Harper is ``continually showcasing the Liberal Party weakness in not being able to stand up for its principles,'' Maioni said. Dion's statement today makes the measures' passage almost certain, even as the separatist Bloc Quebecois Party and the socialist New Democratic Party said they will vote against them, leaving the Liberals with the balance of power.

Tax-Cut Details

The cut in the goods and services tax will be the second since Harper came to power, allowing the government to follow through on a 2005-2006 campaign pledge to bring it to 5 percent from 7 percent. The two reductions will cost C$34.2 billion through the fiscal 2013 budget, Flaherty said.
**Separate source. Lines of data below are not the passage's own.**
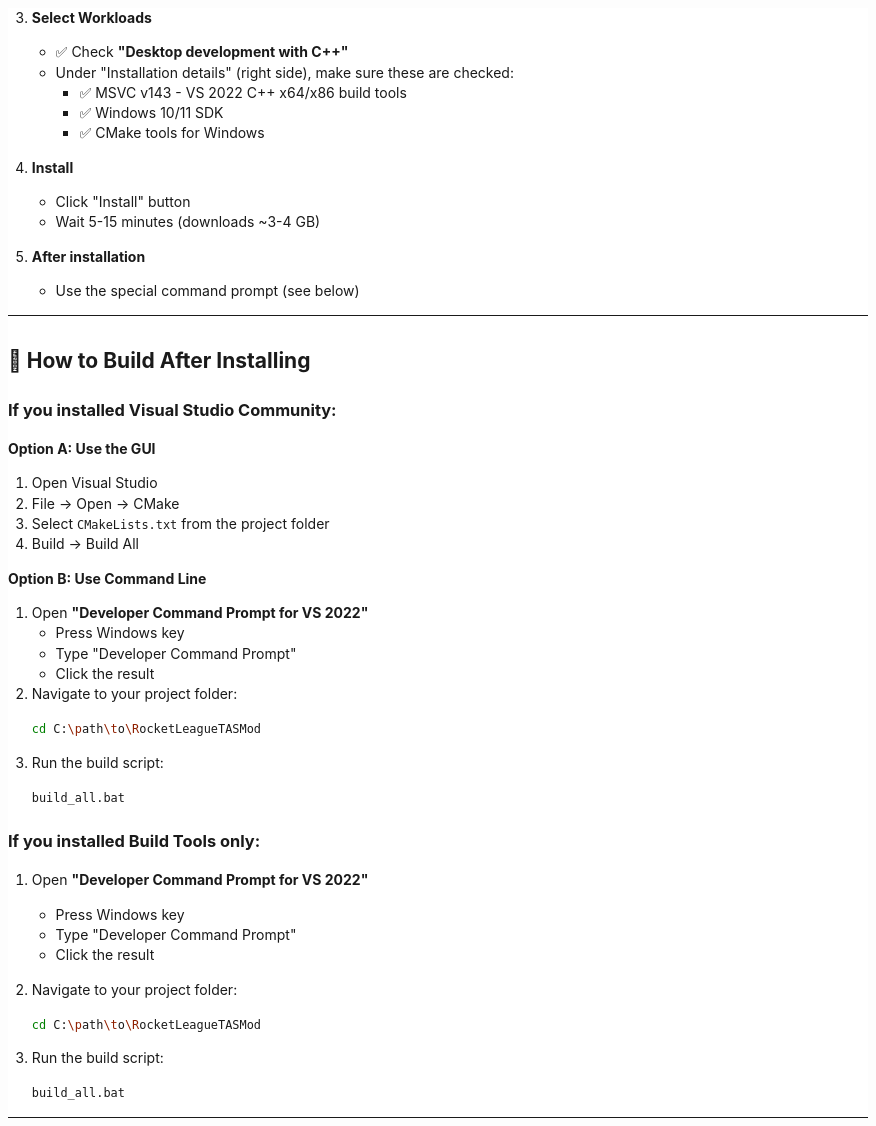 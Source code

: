 3. **Select Workloads**
   - ✅ Check **"Desktop development with C++"**
   - Under "Installation details" (right side), make sure these are checked:
     - ✅ MSVC v143 - VS 2022 C++ x64/x86 build tools
     - ✅ Windows 10/11 SDK
     - ✅ CMake tools for Windows

4. **Install**
   - Click "Install" button
   - Wait 5-15 minutes (downloads ~3-4 GB)

5. **After installation**
   - Use the special command prompt (see below)

---

## 🚀 How to Build After Installing

### If you installed Visual Studio Community:

**Option A: Use the GUI**
1. Open Visual Studio
2. File → Open → CMake
3. Select `CMakeLists.txt` from the project folder
4. Build → Build All

**Option B: Use Command Line**
1. Open **"Developer Command Prompt for VS 2022"**
   - Press Windows key
   - Type "Developer Command Prompt"
   - Click the result
2. Navigate to your project folder:
   ```bash
   cd C:\path\to\RocketLeagueTASMod
   ```
3. Run the build script:
   ```bash
   build_all.bat
   ```

### If you installed Build Tools only:

1. Open **"Developer Command Prompt for VS 2022"**
   - Press Windows key
   - Type "Developer Command Prompt"
   - Click the result
   
2. Navigate to your project folder:
   ```bash
   cd C:\path\to\RocketLeagueTASMod
   ```

3. Run the build script:
   ```bash
   build_all.bat
   ```

---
The government will lower the country's corporate-income tax rate to 19.5 percent next year, one percentage point more than planned, from just over 22 percent today. Effective this year, personal taxes for the lowest income tax bracket will be cut by half a percentage point to 15 percent and personal exemption rates for all taxpayers will be raised to C$9,600.

Because they are retroactive, the two measures will give instant tax relief as payrolls adjust to the new rates.

The government will still have enough money to post a surplus of C$11.6 billion in the fiscal year ending next March, with C$10 billion of that windfall going to pay down debt, Flaherty said.